● **Records provided**
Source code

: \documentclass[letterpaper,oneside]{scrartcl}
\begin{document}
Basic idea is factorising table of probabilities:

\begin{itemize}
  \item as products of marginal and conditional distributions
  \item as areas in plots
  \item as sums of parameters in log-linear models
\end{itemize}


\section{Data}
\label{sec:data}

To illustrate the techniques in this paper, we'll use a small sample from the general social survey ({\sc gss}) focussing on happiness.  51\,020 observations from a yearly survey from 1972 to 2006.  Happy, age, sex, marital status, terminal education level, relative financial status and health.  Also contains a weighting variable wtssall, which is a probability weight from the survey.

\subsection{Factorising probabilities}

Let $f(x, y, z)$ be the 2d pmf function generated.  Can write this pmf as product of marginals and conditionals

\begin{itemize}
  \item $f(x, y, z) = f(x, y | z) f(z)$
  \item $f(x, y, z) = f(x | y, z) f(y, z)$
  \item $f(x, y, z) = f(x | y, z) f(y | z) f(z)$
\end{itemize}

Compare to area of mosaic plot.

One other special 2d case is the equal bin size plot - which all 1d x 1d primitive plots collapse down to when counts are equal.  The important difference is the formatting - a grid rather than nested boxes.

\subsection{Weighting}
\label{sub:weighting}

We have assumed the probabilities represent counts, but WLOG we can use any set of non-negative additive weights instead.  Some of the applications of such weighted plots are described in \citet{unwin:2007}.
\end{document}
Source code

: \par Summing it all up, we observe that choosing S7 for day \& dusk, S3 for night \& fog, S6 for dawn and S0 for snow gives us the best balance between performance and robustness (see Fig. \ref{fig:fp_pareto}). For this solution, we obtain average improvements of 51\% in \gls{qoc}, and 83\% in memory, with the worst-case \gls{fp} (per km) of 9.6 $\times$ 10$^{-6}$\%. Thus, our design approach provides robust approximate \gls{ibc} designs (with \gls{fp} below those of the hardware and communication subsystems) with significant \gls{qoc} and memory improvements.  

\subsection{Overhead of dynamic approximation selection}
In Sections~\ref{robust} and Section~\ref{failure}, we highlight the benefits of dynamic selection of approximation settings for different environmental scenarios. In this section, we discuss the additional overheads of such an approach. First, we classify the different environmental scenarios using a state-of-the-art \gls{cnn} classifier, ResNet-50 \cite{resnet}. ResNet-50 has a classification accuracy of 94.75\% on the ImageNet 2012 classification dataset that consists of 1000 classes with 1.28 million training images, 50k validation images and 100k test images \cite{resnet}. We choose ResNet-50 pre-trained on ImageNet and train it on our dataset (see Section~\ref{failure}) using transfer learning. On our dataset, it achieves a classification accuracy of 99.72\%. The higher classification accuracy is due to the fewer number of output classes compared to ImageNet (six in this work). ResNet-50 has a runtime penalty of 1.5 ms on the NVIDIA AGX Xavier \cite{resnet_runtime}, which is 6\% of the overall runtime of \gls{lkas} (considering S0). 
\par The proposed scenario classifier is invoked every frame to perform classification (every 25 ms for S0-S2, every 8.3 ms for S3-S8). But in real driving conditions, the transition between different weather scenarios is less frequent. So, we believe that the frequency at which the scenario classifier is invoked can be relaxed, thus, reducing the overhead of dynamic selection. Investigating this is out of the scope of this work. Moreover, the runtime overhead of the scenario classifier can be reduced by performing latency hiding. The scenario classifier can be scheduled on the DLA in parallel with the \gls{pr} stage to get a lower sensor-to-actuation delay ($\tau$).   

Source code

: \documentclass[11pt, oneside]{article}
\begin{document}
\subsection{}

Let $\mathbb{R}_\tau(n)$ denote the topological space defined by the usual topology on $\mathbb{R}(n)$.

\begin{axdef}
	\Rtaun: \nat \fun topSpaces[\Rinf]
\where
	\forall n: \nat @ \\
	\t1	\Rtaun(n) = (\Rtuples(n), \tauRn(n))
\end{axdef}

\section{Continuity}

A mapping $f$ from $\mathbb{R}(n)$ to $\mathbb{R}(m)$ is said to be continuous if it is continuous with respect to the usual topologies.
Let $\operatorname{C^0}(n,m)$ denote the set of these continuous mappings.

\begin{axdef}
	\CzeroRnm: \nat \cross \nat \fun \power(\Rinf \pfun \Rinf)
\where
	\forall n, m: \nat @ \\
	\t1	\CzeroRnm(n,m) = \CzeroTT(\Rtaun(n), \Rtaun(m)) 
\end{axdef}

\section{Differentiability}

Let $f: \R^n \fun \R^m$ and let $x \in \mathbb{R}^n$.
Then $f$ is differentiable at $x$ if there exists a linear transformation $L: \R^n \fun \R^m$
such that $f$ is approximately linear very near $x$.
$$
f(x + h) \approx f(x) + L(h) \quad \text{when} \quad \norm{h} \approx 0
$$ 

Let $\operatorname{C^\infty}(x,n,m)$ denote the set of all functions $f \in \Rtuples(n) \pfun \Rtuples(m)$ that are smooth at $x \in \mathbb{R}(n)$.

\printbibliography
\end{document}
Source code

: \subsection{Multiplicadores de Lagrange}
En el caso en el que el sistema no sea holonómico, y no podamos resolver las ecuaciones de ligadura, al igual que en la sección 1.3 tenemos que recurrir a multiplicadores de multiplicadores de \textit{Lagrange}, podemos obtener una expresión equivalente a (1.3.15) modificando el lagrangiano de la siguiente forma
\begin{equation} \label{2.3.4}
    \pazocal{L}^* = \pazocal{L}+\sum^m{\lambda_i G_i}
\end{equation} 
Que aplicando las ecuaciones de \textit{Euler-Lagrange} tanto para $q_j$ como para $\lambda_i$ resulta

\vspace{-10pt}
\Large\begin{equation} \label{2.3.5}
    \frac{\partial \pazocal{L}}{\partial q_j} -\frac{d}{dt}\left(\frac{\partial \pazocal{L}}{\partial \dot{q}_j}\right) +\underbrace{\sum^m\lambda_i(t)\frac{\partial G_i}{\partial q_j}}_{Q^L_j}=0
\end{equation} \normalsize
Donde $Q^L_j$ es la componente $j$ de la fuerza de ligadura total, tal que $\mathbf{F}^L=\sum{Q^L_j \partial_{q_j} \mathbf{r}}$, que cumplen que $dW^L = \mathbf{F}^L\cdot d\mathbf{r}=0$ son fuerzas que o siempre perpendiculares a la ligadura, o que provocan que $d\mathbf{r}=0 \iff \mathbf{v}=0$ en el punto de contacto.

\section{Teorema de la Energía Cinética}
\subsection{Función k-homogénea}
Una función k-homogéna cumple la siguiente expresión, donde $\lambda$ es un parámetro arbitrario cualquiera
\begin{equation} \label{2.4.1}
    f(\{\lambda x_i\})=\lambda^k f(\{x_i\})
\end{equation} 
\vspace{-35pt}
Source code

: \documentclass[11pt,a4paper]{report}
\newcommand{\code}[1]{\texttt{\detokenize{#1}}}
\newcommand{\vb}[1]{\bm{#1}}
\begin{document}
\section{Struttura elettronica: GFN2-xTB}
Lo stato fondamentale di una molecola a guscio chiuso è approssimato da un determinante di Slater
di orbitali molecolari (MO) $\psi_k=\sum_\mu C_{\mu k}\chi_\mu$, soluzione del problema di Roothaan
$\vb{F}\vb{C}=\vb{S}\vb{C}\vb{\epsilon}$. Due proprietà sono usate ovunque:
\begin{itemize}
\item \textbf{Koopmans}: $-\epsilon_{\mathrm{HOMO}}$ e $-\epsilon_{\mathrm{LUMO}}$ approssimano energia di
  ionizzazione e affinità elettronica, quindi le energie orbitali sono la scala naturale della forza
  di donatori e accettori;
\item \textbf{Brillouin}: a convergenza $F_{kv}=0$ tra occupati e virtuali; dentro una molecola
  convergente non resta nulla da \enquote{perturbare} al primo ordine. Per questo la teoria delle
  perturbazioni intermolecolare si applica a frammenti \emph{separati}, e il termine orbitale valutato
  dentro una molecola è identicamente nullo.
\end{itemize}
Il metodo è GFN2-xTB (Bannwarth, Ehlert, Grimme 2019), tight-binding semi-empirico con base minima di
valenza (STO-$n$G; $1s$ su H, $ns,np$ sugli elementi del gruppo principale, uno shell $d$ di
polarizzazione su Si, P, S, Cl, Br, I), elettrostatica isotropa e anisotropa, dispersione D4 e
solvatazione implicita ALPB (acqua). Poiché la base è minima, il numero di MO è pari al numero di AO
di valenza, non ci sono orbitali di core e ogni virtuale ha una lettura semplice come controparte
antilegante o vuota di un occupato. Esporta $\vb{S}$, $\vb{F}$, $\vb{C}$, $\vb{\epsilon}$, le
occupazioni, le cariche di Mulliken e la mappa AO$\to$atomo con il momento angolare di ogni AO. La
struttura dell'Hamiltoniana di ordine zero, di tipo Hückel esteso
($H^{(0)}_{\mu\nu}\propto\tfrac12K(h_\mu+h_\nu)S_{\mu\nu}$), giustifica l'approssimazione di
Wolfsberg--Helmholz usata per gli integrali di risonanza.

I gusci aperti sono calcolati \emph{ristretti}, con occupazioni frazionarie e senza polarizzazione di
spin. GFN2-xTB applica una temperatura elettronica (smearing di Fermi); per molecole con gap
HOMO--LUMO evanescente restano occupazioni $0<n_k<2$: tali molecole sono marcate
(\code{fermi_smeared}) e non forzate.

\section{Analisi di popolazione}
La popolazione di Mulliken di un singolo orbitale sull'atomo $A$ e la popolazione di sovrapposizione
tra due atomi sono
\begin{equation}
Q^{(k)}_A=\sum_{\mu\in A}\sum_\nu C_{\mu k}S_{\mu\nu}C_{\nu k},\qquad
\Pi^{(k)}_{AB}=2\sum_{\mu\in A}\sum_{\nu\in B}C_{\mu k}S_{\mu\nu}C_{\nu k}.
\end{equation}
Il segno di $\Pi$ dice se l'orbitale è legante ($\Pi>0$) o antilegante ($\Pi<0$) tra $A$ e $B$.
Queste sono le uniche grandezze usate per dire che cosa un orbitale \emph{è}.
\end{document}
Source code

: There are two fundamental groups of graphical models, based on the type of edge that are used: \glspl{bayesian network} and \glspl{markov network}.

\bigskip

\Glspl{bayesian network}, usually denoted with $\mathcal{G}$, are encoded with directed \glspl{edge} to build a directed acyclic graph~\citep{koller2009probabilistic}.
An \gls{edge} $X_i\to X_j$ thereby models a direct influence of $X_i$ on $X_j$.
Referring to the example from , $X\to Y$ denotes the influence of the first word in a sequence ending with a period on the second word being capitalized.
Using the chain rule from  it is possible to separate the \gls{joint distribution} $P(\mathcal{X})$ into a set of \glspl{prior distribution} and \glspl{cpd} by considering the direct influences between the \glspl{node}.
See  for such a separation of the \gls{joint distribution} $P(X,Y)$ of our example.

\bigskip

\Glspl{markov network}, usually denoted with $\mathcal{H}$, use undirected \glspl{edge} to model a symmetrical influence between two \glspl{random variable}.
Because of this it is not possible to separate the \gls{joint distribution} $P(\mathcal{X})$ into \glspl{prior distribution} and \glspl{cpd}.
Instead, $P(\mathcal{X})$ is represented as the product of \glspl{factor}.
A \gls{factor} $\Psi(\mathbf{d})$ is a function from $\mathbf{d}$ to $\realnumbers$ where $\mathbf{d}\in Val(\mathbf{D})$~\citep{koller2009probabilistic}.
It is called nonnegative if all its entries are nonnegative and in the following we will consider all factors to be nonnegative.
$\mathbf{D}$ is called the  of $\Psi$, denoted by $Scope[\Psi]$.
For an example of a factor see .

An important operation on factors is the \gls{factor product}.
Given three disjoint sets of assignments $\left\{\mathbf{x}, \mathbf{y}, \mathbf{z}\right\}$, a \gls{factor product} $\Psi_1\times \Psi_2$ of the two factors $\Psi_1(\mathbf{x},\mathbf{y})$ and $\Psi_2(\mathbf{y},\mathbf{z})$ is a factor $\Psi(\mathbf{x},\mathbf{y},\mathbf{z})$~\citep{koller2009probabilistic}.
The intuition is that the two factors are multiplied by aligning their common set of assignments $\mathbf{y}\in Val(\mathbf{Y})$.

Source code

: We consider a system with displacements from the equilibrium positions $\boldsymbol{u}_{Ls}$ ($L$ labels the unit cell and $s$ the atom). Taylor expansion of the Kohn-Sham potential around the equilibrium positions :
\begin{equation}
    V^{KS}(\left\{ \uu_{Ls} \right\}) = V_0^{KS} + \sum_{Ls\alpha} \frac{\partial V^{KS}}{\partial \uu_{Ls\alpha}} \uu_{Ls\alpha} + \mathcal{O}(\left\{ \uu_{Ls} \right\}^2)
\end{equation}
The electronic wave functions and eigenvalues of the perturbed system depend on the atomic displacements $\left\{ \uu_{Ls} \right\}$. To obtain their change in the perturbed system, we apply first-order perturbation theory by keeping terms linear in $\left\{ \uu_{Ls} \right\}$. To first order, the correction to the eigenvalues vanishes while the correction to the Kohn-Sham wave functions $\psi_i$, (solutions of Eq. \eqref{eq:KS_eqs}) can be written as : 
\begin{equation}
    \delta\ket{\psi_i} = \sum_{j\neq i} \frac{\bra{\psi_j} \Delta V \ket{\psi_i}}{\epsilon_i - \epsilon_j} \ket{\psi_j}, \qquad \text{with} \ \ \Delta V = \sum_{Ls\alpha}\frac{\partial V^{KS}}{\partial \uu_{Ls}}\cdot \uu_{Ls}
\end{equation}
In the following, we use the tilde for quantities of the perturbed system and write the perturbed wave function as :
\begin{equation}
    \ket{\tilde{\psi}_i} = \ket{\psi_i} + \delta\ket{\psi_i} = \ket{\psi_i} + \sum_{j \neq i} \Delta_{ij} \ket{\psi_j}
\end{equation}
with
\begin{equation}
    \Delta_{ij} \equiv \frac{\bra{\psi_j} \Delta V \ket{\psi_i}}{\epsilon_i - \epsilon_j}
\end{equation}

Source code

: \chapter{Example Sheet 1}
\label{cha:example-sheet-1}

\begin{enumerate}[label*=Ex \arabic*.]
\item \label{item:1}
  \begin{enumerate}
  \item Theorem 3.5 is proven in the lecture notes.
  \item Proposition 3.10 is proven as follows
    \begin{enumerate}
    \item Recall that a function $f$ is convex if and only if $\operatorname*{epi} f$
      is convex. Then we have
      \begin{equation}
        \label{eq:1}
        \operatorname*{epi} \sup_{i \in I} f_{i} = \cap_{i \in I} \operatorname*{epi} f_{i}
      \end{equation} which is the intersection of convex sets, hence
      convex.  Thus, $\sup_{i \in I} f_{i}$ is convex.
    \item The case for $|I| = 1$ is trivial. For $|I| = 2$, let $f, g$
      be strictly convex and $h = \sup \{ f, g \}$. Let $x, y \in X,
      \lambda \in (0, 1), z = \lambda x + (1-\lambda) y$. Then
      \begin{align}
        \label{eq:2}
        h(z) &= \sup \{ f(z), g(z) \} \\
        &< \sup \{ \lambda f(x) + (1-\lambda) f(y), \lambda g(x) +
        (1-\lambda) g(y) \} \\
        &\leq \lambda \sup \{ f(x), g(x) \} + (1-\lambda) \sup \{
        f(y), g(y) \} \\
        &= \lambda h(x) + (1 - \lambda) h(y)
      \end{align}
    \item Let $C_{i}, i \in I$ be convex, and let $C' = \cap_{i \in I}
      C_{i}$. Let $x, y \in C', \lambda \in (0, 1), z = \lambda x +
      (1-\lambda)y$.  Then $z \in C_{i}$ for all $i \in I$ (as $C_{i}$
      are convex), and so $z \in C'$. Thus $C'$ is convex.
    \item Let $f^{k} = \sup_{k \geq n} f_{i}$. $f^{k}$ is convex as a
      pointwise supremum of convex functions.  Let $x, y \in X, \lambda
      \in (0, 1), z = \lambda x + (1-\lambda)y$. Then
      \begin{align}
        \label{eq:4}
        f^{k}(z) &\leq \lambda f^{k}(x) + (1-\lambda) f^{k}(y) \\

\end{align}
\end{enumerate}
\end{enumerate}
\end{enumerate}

● **Work order**
List the lines of the material in which the word "separate" occurs.

● **Answer section**
Using the chain rule from  it is possible to separate the \gls{joint distribution} $P(\mathcal{X})$ into a set of \glspl{prior distribution} and \glspl{cpd} by considering the direct influences between the \glspl{node}.
Because of this it is not possible to separate the \gls{joint distribution} $P(\mathcal{X})$ into \glspl{prior distribution} and \glspl{cpd}.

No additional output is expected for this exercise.